Directions:
After locating the line with "The software you" in the data that follows, return it and every later line exactly, up to and including the line with "Other reference managers make".

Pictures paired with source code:
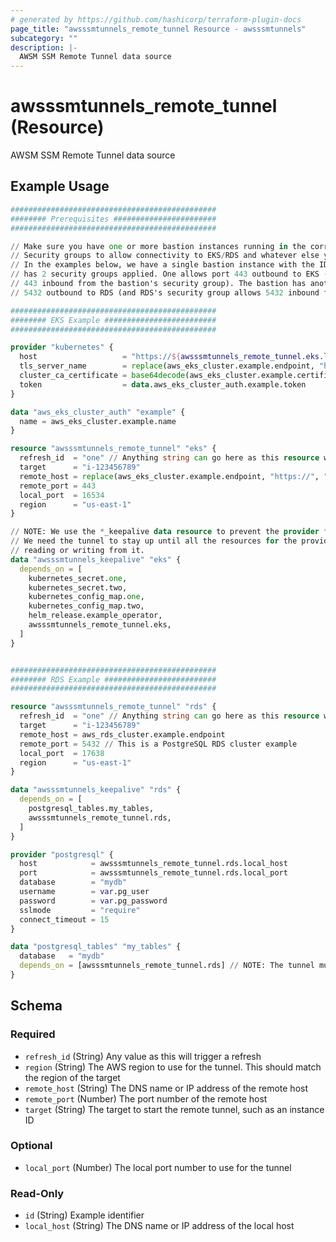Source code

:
 ```yaml
---
# generated by https://github.com/hashicorp/terraform-plugin-docs
page_title: "awsssmtunnels_remote_tunnel Resource - awsssmtunnels"
subcategory: ""
description: |-
  AWSM SSM Remote Tunnel data source
---
```


# awsssmtunnels_remote_tunnel (Resource)

AWSM SSM Remote Tunnel data source

## Example Usage

```terraform
##############################################
######## Prerequisites #######################
##############################################

// Make sure you have one or more bastion instances running in the correct VPCs and with the correct
// Security groups to allow connectivity to EKS/RDS and whatever else you are trying to connect to.
// In the examples below, we have a single bastion instance with the ID i-123456789. The instance
// has 2 security groups applied. One allows port 443 outbound to EKS (and EKS's security group allows
// 443 inbound from the bastion's security group). The bastion has another security group that allows port
// 5432 outbound to RDS (and RDS's security group allows 5432 inbound from the bastion's security group).

##############################################
######## EKS Example #########################
##############################################

provider "kubernetes" {
  host                   = "https://${awsssmtunnels_remote_tunnel.eks.local_host}:${awsssmtunnels_remote_tunnel.eks.local_port}"
  tls_server_name        = replace(aws_eks_cluster.example.endpoint, "https://", "")
  cluster_ca_certificate = base64decode(aws_eks_cluster.example.certificate_authority.0.data)
  token                  = data.aws_eks_cluster_auth.example.token
}

data "aws_eks_cluster_auth" "example" {
  name = aws_eks_cluster.example.name
}

resource "awsssmtunnels_remote_tunnel" "eks" {
  refresh_id  = "one" // Anything string can go here as this resource will always find a diff on this
  target      = "i-123456789"
  remote_host = replace(aws_eks_cluster.example.endpoint, "https://", "")
  remote_port = 443
  local_port  = 16534
  region      = "us-east-1"
}

// NOTE: We use the *_keepalive data resource to prevent the provider from being shut down prematurely
// We need the tunnel to stay up until all the resources for the providers using the tunnel are done
// reading or writing from it.
data "awsssmtunnels_keepalive" "eks" {
  depends_on = [
    kubernetes_secret.one,
    kubernetes_secret.two,
    kubernetes_config_map.one,
    kubernetes_config_map.two,
    helm_release.example_operator,
    awsssmtunnels_remote_tunnel.eks,
  ]
}


##############################################
######## RDS Example #########################
##############################################

resource "awsssmtunnels_remote_tunnel" "rds" {
  refresh_id  = "one" // Anything string can go here as this resource will always find a diff on this
  target      = "i-123456789"
  remote_host = aws_rds_cluster.example.endpoint
  remote_port = 5432 // This is a PostgreSQL RDS cluster example
  local_port  = 17638
  region      = "us-east-1"
}

data "awsssmtunnels_keepalive" "rds" {
  depends_on = [
    postgresql_tables.my_tables,
    awsssmtunnels_remote_tunnel.rds,
  ]
}

provider "postgresql" {
  host            = awsssmtunnels_remote_tunnel.rds.local_host
  port            = awsssmtunnels_remote_tunnel.rds.local_port
  database        = "mydb"
  username        = var.pg_user
  password        = var.pg_password
  sslmode         = "require"
  connect_timeout = 15
}

data "postgresql_tables" "my_tables" {
  database   = "mydb"
  depends_on = [awsssmtunnels_remote_tunnel.rds] // NOTE: The tunnel must be up before we can query the database
}
```

<!-- schema generated by tfplugindocs -->
## Schema

### Required

- `refresh_id` (String) Any value as this will trigger a refresh
- `region` (String) The AWS region to use for the tunnel. This should match the region of the target
- `remote_host` (String) The DNS name or IP address of the remote host
- `remote_port` (Number) The port number of the remote host
- `target` (String) The target to start the remote tunnel, such as an instance ID

### Optional

- `local_port` (Number) The local port number to use for the tunnel

### Read-Only

- `id` (String) Example identifier
- `local_host` (String) The DNS name or IP address of the local host
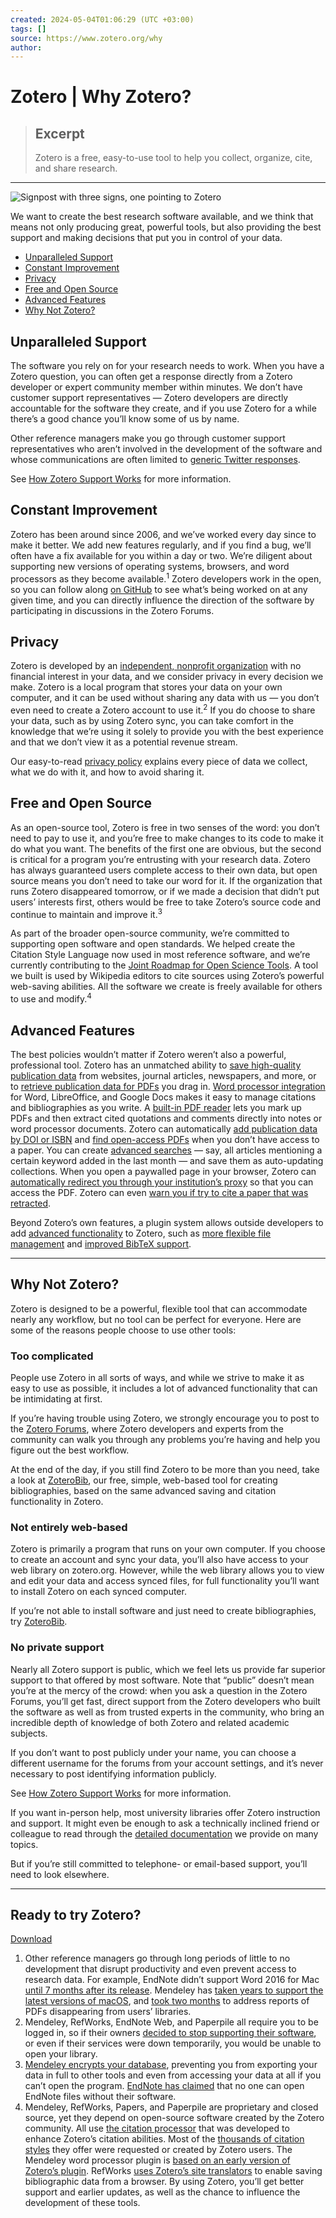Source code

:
 ```yaml
---
created: 2024-05-04T01:06:29 (UTC +03:00)
tags: []
source: https://www.zotero.org/why
author: 
---
```


# Zotero | Why Zotero?

> ## Excerpt
> Zotero is a free, easy-to-use tool to help you collect, organize, cite, and share research.

---
![Signpost with three signs, one pointing to Zotero](https://www.zotero.org/static/images/whyzotero/why-zotero.svg)

We want to create the best research software available, and we think that means not only producing great, powerful tools, but also providing the best support and making decisions that put you in control of your data.

-   [Unparalleled Support](https://www.zotero.org/why#unparalleled-support)
-   [Constant Improvement](https://www.zotero.org/why#constant-improvement)
-   [Privacy](https://www.zotero.org/why#privacy)
-   [Free and Open Source](https://www.zotero.org/why#free-and-open-source)
-   [Advanced Features](https://www.zotero.org/why#advanced-features)
-   [Why Not Zotero?](https://www.zotero.org/why#why-not-zotero)

## Unparalleled Support

The software you rely on for your research needs to work. When you have a Zotero question, you can often get a response directly from a Zotero developer or expert community member within minutes. We don’t have customer support representatives — Zotero developers are directly accountable for the software they create, and if you use Zotero for a while there’s a good chance you’ll know some of us by name.

Other reference managers make you go through customer support representatives who aren’t involved in the development of the software and whose communications are often limited to [generic Twitter responses](https://twitter.com/wesley_holland/status/1003934847138611200).

See [How Zotero Support Works](https://www.zotero.org/support/zotero_support) for more information.

## Constant Improvement

Zotero has been around since 2006, and we’ve worked every day since to make it better. We add new features regularly, and if you find a bug, we’ll often have a fix available for you within a day or two. We’re diligent about supporting new versions of operating systems, browsers, and word processors as they become available.<sup data-footnote="1" tabindex="0" aria-label="footnote 1" aria-describedby="footnote-1">1</sup> Zotero developers work in the open, so you can follow along [on GitHub](https://github.com/zotero) to see what’s being worked on at any given time, and you can directly influence the direction of the software by participating in discussions in the Zotero Forums.

## Privacy

Zotero is developed by an [independent, nonprofit organization](https://digitalscholar.org/) with no financial interest in your data, and we consider privacy in every decision we make. Zotero is a local program that stores your data on your own computer, and it can be used without sharing any data with us — you don’t even need to create a Zotero account to use it.<sup data-footnote="2" tabindex="0" aria-label="footnote 2" aria-describedby="footnote-2">2</sup> If you do choose to share your data, such as by using Zotero sync, you can take comfort in the knowledge that we’re using it solely to provide you with the best experience and that we don’t view it as a potential revenue stream.

Our easy-to-read [privacy policy](https://www.zotero.org/support/privacy) explains every piece of data we collect, what we do with it, and how to avoid sharing it.

## Free and Open Source

As an open-source tool, Zotero is free in two senses of the word: you don’t need to pay to use it, and you’re free to make changes to its code to make it do what you want. The benefits of the first one are obvious, but the second is critical for a program you’re entrusting with your research data. Zotero has always guaranteed users complete access to their own data, but open source means you don’t need to take our word for it. If the organization that runs Zotero disappeared tomorrow, or if we made a decision that didn’t put users’ interests first, others would be free to take Zotero’s source code and continue to maintain and improve it.<sup data-footnote="3" tabindex="0" aria-label="footnote 3" aria-describedby="footnote-3">3</sup>

As part of the broader open-source community, we’re committed to supporting open software and open standards. We helped create the Citation Style Language now used in most reference software, and we’re currently contributing to the [Joint Roadmap for Open Science Tools](https://jrost.org/). A tool we built is used by Wikipedia editors to cite sources using Zotero’s powerful web-saving abilities. All the software we create is freely available for others to use and modify.<sup data-footnote="4" tabindex="0" aria-label="footnote 4" aria-describedby="footnote-4">4</sup>

## Advanced Features

The best policies wouldn’t matter if Zotero weren’t also a powerful, professional tool. Zotero has an unmatched ability to [save high-quality publication data](https://www.zotero.org/support/adding_items_to_zotero#via_your_web_browser) from websites, journal articles, newspapers, and more, or to [retrieve publication data for PDFs](https://www.zotero.org/support/retrieve_pdf_metadata) you drag in. [Word processor integration](https://www.zotero.org/support/word_processor_integration) for Word, LibreOffice, and Google Docs makes it easy to manage citations and bibliographies as you write. A [built-in PDF reader](https://www.zotero.org/blog/zotero-6) lets you mark up PDFs and then extract cited quotations and comments directly into notes or word processor documents. Zotero can automatically [add publication data by DOI or ISBN](https://www.zotero.org/support/adding_items_to_zotero#add_item_by_identifier) and [find open-access PDFs](https://www.zotero.org/blog/improved-pdf-retrieval-with-unpaywall-integration/) when you don’t have access to a paper. You can create [advanced searches](https://www.zotero.org/support/searching) — say, all articles mentioning a certain keyword added in the last month — and save them as auto-updating collections. When you open a paywalled page in your browser, Zotero can [automatically redirect you through your institution’s proxy](https://www.zotero.org/support/connector_preferences#proxies_preferences) so that you can access the PDF. Zotero can even [warn you if try to cite a paper that was retracted](https://www.zotero.org/blog/retracted-item-notifications/).

Beyond Zotero’s own features, a plugin system allows outside developers to add [advanced functionality](https://www.zotero.org/support/plugins) to Zotero, such as [more flexible file management](http://zotfile.com/) and [improved BibTeX support](https://retorque.re/zotero-better-bibtex/).

___

## Why Not Zotero?

Zotero is designed to be a powerful, flexible tool that can accommodate nearly any workflow, but no tool can be perfect for everyone. Here are some of the reasons people choose to use other tools:

### Too complicated

People use Zotero in all sorts of ways, and while we strive to make it as easy to use as possible, it includes a lot of advanced functionality that can be intimidating at first.

If you’re having trouble using Zotero, we strongly encourage you to post to the [Zotero Forums](https://forums.zotero.org/), where Zotero developers and experts from the community can walk you through any problems you’re having and help you figure out the best workflow.

At the end of the day, if you still find Zotero to be more than you need, take a look at [ZoteroBib](https://zbib.org/), our free, simple, web-based tool for creating bibliographies, based on the same advanced saving and citation functionality in Zotero.

### Not entirely web-based

Zotero is primarily a program that runs on your own computer. If you choose to create an account and sync your data, you’ll also have access to your web library on zotero.org. However, while the web library allows you to view and edit your data and access synced files, for full functionality you’ll want to install Zotero on each synced computer.

If you’re not able to install software and just need to create bibliographies, try [ZoteroBib](https://zbib.org/).

### No private support

Nearly all Zotero support is public, which we feel lets us provide far superior support to that offered by most software. Note that “public” doesn’t mean you’re at the mercy of the crowd: when you ask a question in the Zotero Forums, you’ll get fast, direct support from the Zotero developers who built the software as well as from trusted experts in the community, who bring an incredible depth of knowledge of both Zotero and related academic subjects.

If you don’t want to post publicly under your name, you can choose a different username for the forums from your account settings, and it’s never necessary to post identifying information publicly.

See [How Zotero Support Works](https://www.zotero.org/support/zotero_support) for more information.

If you want in-person help, most university libraries offer Zotero instruction and support. It might even be enough to ask a technically inclined friend or colleague to read through the [detailed documentation](https://www.zotero.org/support) we provide on many topics.

But if you’re still committed to telephone- or email-based support, you’ll need to look elsewhere.

___

## Ready to try Zotero?

[Download](https://www.zotero.org/download)

1.  Other reference managers go through long periods of little to no development that disrupt productivity and even prevent access to research data. For example, EndNote didn’t support Word 2016 for Mac [until 7 months after its release](https://twitter.com/EndNoteNews/status/694563436408143872). Mendeley has [taken years to support the latest versions of macOS](https://www.mendeley.com/release-notes/v1_18), and [took two months](https://blog.mendeley.com/2018/07/18/how-to-recover-your-files-and-annotations-in-mendeley-desktop-july-2018/) to address reports of PDFs disappearing from users’ libraries.
2.  Mendeley, RefWorks, EndNote Web, and Paperpile all require you to be logged in, so if their owners [decided to stop supporting their software](https://blog.mendeley.com/2021/03/11/mendeley-refocusing-announcement-mobile-app-retirement/), or even if their services were down temporarily, you would be unable to open your library.
3.  [Mendeley encrypts your database](https://www.zotero.org/support/kb/mendeley_import), preventing you from exporting your data in full to other tools and even from accessing your data at all if you can’t open the program. [EndNote has claimed](https://en.wikipedia.org/wiki/EndNote#Legal_dispute_with_Zotero) that no one can open EndNote files without their software.
4.  Mendeley, RefWorks, Papers, and Paperpile are proprietary and closed source, yet they depend on open-source software created by the Zotero community. All use [the citation processor](https://github.com/Juris-M/citeproc-js) that was developed to enhance Zotero’s citation abilities. Most of the [thousands of citation styles](https://github.com/citation-style-language/styles) they offer were requested or created by Zotero users. The Mendeley word processor plugin is [based on an early version of Zotero’s plugin](https://www.mendeley.com/release-notes/v1_19_2). RefWorks [uses Zotero’s site translators](https://knowledge.exlibrisgroup.com/RefWorks/Product_Documentation/RefWorks_User_Guide/Appendix%3A_Supported_Save_to_RefWorks_Sites_(Translators)) to enable saving bibliographic data from a browser. By using Zotero, you’ll get better support and earlier updates, as well as the chance to influence the development of these tools.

Result below:
The software you rely on for your research needs to work. When you have a Zotero question, you can often get a response directly from a Zotero developer or expert community member within minutes. We don’t have customer support representatives — Zotero developers are directly accountable for the software they create, and if you use Zotero for a while there’s a good chance you’ll know some of us by name.

Other reference managers make you go through customer support representatives who aren’t involved in the development of the software and whose communications are often limited to [generic Twitter responses](https://twitter.com/wesley_holland/status/1003934847138611200).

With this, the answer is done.